Restate word for word the entries below, starting with the line with "# Account management" and continuing through the line with "## Technical Specifications". Include both of those lines and no others.

Records supplied below:

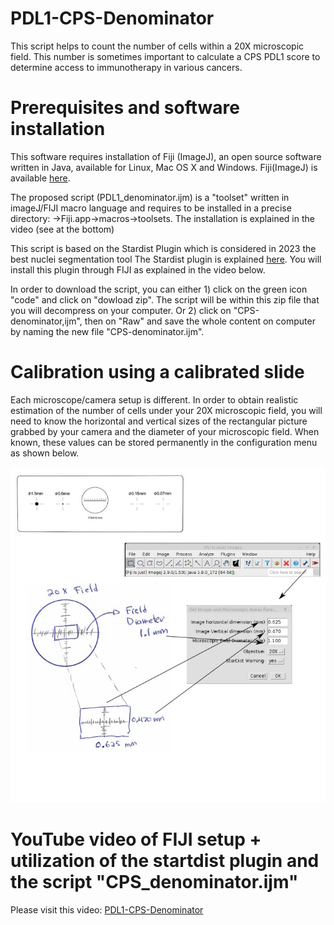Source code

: # PDL1-CPS-Denominator
This script helps to count the number of cells within a 20X microscopic field. This number is sometimes important to calculate a CPS PDL1 score to determine access to immunotherapy in various cancers.

Prerequisites and software installation
==========

This software requires installation of Fiji (ImageJ), an open source software written in Java, available for Linux, Mac OS X and Windows. Fiji(ImageJ) is available [here](https://imagej.net/software/fiji/).

The proposed script (PDL1_denominator.ijm) is a "toolset" written in imageJ/FIJI macro language and requires to be installed in a precise directory: →Fiji.app→macros→toolsets. The installation is explained in the video (see at the bottom)

This script is based on the Stardist Plugin which is considered in 2023 the best nuclei segmentation tool
The Stardist plugin is explained [here](https://imagej.net/plugins/stardist). You will install this plugin through FIJI as explained in the video below.

In order to download the script, you can either 1) click on the green icon "code" and click on "dowload zip". The script will be within this zip file that you will decompress on your computer. Or 2) click on "CPS-denominator,ijm", then on "Raw" and save the whole content on computer by naming the new file "CPS-denominator.ijm". 

Calibration using a calibrated slide
==========
Each microscope/camera setup is different. In order to obtain realistic estimation of the number of cells under your 20X microscopic field, you will need to know the horizontal and vertical sizes of the rectangular picture grabbed by your camera and the diameter of your microscopic field. When known, these values can be stored permanently in the configuration menu as shown below.

![](/CPS-DenominatorCalibration.jpg) 

YouTube video of FIJI setup + utilization of the startdist plugin and the script "CPS_denominator.ijm"
==========

Please visit this video: [PDL1-CPS-Denominator](https://youtu.be/QSv5eL6t08M)

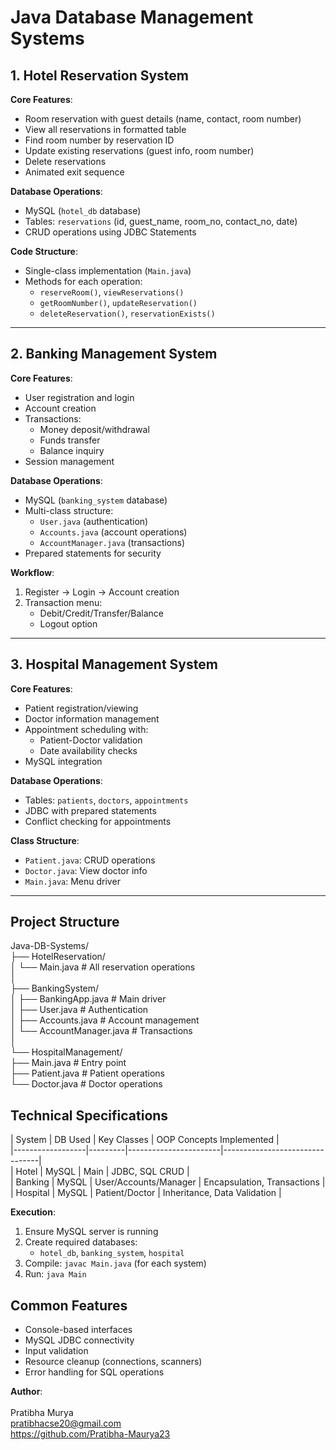 # Java Database Management Systems

## 1. Hotel Reservation System

**Core Features**:
- Room reservation with guest details (name, contact, room number)
- View all reservations in formatted table
- Find room number by reservation ID
- Update existing reservations (guest info, room number)
- Delete reservations
- Animated exit sequence

**Database Operations**:
- MySQL (`hotel_db` database)
- Tables: `reservations` (id, guest_name, room_no, contact_no, date)
- CRUD operations using JDBC Statements

**Code Structure**:
- Single-class implementation (`Main.java`)
- Methods for each operation:
  - `reserveRoom()`, `viewReservations()`
  - `getRoomNumber()`, `updateReservation()`
  - `deleteReservation()`, `reservationExists()`

---

## 2. Banking Management System

**Core Features**:
- User registration and login
- Account creation
- Transactions:
  - Money deposit/withdrawal
  - Funds transfer
  - Balance inquiry
- Session management

**Database Operations**:
- MySQL (`banking_system` database)
- Multi-class structure:
  - `User.java` (authentication)
  - `Accounts.java` (account operations)
  - `AccountManager.java` (transactions)
- Prepared statements for security

**Workflow**:
1. Register → Login → Account creation
2. Transaction menu:
   - Debit/Credit/Transfer/Balance
   - Logout option

---

## 3. Hospital Management System

**Core Features**:
- Patient registration/viewing
- Doctor information management
- Appointment scheduling with:
  - Patient-Doctor validation
  - Date availability checks
- MySQL integration

**Database Operations**:
- Tables: `patients`, `doctors`, `appointments`
- JDBC with prepared statements
- Conflict checking for appointments

**Class Structure**:
- `Patient.java`: CRUD operations
- `Doctor.java`: View doctor info
- `Main.java`: Menu driver

---

## Project Structure
Java-DB-Systems/
<br>
├── HotelReservation/
<br>
│ └── Main.java # All reservation operations
<br>
│
<br>
├── BankingSystem/
<br>
│ ├── BankingApp.java # Main driver
<br>
│ ├── User.java # Authentication
<br>
│ ├── Accounts.java # Account management
<br>
│ └── AccountManager.java # Transactions
<br>
│
<br>
└── HospitalManagement/
<br>
├── Main.java # Entry point
<br>
├── Patient.java # Patient operations
<br>
└── Doctor.java # Doctor operations
<br>


## Technical Specifications

| System           | DB Used | Key Classes           | OOP Concepts Implemented       |
<br>
|------------------|---------|-----------------------|--------------------------------|
<br>
| Hotel            | MySQL   | Main                  | JDBC, SQL CRUD                 |
<br>
| Banking          | MySQL   | User/Accounts/Manager | Encapsulation, Transactions    |
<br>
| Hospital         | MySQL   | Patient/Doctor        | Inheritance, Data Validation   |

**Execution**:
1. Ensure MySQL server is running
2. Create required databases:
   - `hotel_db`, `banking_system`, `hospital`
3. Compile: `javac Main.java` (for each system)
4. Run: `java Main`

## Common Features
- Console-based interfaces
- MySQL JDBC connectivity
- Input validation
- Resource cleanup (connections, scanners)
- Error handling for SQL operations

**Author**:  
<br>
Pratibha Murya
<br>
pratibhacse20@gmail.com
<br>
https://github.com/Pratibha-Maurya23
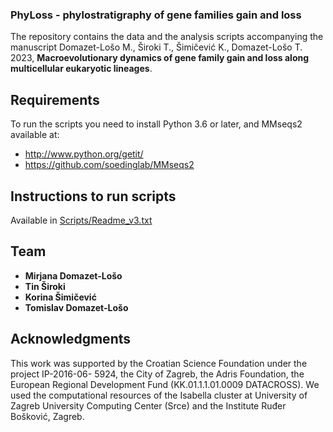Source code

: ### PhyLoss - phylostratigraphy of gene families gain and loss
The repository contains the data and the analysis scripts accompanying the manuscript Domazet-Lošo M., Široki T., Šimičević K., Domazet-Lošo T. 2023, **Macroevolutionary dynamics of gene family gain and loss along multicellular eukaryotic lineages**.

## Requirements
To run the scripts you need to install Python 3.6 or later, and MMseqs2
available at:
- http://www.python.org/getit/
- https://github.com/soedinglab/MMseqs2

## Instructions to run scripts
Available in [Scripts/Readme_v3.txt](https://github.com/PhyLoss/PhyLoss/blob/main/Scripts/Readme_v3.txt)

## Team
* **Mirjana Domazet-Lošo**
* **Tin Široki**
* **Korina Šimičević**
* **Tomislav Domazet-Lošo**

## Acknowledgments
This work was supported by the Croatian Science Foundation under the project IP-2016-06- 5924, the City of Zagreb, the Adris Foundation, the European Regional Development Fund (KK.01.1.1.01.0009 DATACROSS). We used the computational resources of the Isabella cluster at University of Zagreb University Computing Center (Srce) and the Institute Ruđer Bošković, Zagreb.
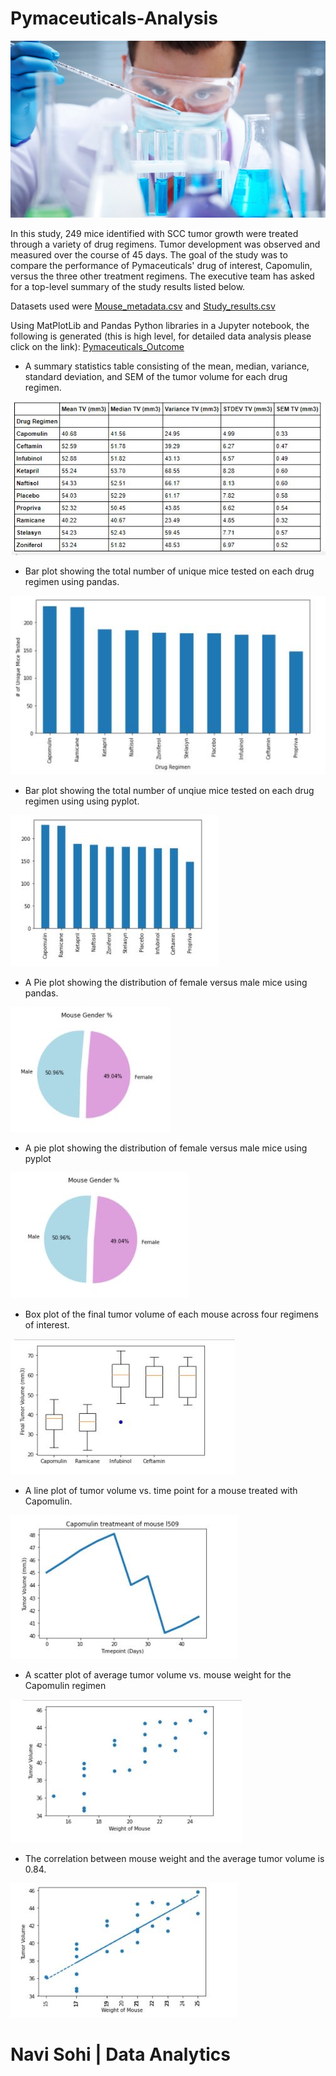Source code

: # Pymaceuticals-Analysis

![Laboratory](Images/Laboratory.jpg)

In this study, 249 mice identified with SCC tumor growth were treated through a variety of drug regimens. Tumor development was observed and measured over the course of 45 days. The goal of the study was to compare the performance of Pymaceuticals' drug of interest, Capomulin, versus the three other treatment regimens. The executive team has asked for a top-level summary of the study results listed below.

Datasets used were [Mouse_metadata.csv](Pymaceuticals-Analysis/Pymaceuticals/Resources/Mouse_metadata.csv) and [Study_results.csv](Pymaceuticals-Analysis/Pymaceuticals/Resources/Study_results.csv)

Using MatPlotLib and Pandas Python libraries in a Jupyter notebook, the following is generated (this is high level, for detailed data analysis please click on the link): [Pymaceuticals_Outcome](Pymaceuticals-Analysis//Pymaceuticals/pymaceuticals_starter.ipynb)

* A summary statistics table consisting of the mean, median, variance, standard deviation, and SEM of the tumor volume for each drug regimen.

![Stats_Summary.JPG](https://github.com/PlainJane20/Pymaceuticals-Analysis/blob/main/Pymaceuticals/Images/Stats%20Summary.JPG)

* Bar plot showing the total number of unique mice tested on each drug regimen using pandas.

![Bar01.JPG](https://github.com/PlainJane20/Pymaceuticals-Analysis/blob/main/Pymaceuticals/Images/Bar01.JPG)

* Bar plot showing the total number of unqiue mice tested on each drug regimen using using pyplot.

![Bar02.JPG](https://github.com/PlainJane20/Pymaceuticals-Analysis/blob/main/Pymaceuticals/Images/Bar02.JPG)

* A Pie plot showing the distribution of female versus male mice using pandas.

![Pie01.JPG](https://github.com/PlainJane20/Pymaceuticals-Analysis/blob/main/Pymaceuticals/Images/Pie01.JPG)

* A pie plot showing the distribution of female versus male mice using pyplot

![Pie02.JPG](https://github.com/PlainJane20/Pymaceuticals-Analysis/blob/main/Pymaceuticals/Images/Pie02.JPG)

* Box plot of the final tumor volume of each mouse across four regimens of interest.

![Box01.JPG](https://github.com/PlainJane20/Pymaceuticals-Analysis/blob/main/Pymaceuticals/Images/Box01.JPG)

* A line plot of tumor volume vs. time point for a mouse treated with Capomulin.

![Line01.JPG](https://github.com/PlainJane20/Pymaceuticals-Analysis/blob/main/Pymaceuticals/Images/Line01.JPG)

* A scatter plot of average tumor volume vs. mouse weight for the Capomulin regimen

![Scatter01.JPG](https://github.com/PlainJane20/Pymaceuticals-Analysis/blob/main/Pymaceuticals/Images/Scatter01.JPG)

* The correlation between mouse weight and the average tumor volume is 0.84.

![Correlaton01.JPG](https://github.com/PlainJane20/Pymaceuticals-Analysis/blob/main/Pymaceuticals/Images/Correlaton01.JPG)


# Navi Sohi | Data Analytics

End of Records supplied.

• [Written reply]
│ ├── Accounts.java # Account management
<br>
│ └── AccountManager.java # Transactions
<br>
│
<br>
└── HospitalManagement/
<br>
├── Main.java # Entry point
<br>
├── Patient.java # Patient operations
<br>
└── Doctor.java # Doctor operations
<br>


## Technical Specifications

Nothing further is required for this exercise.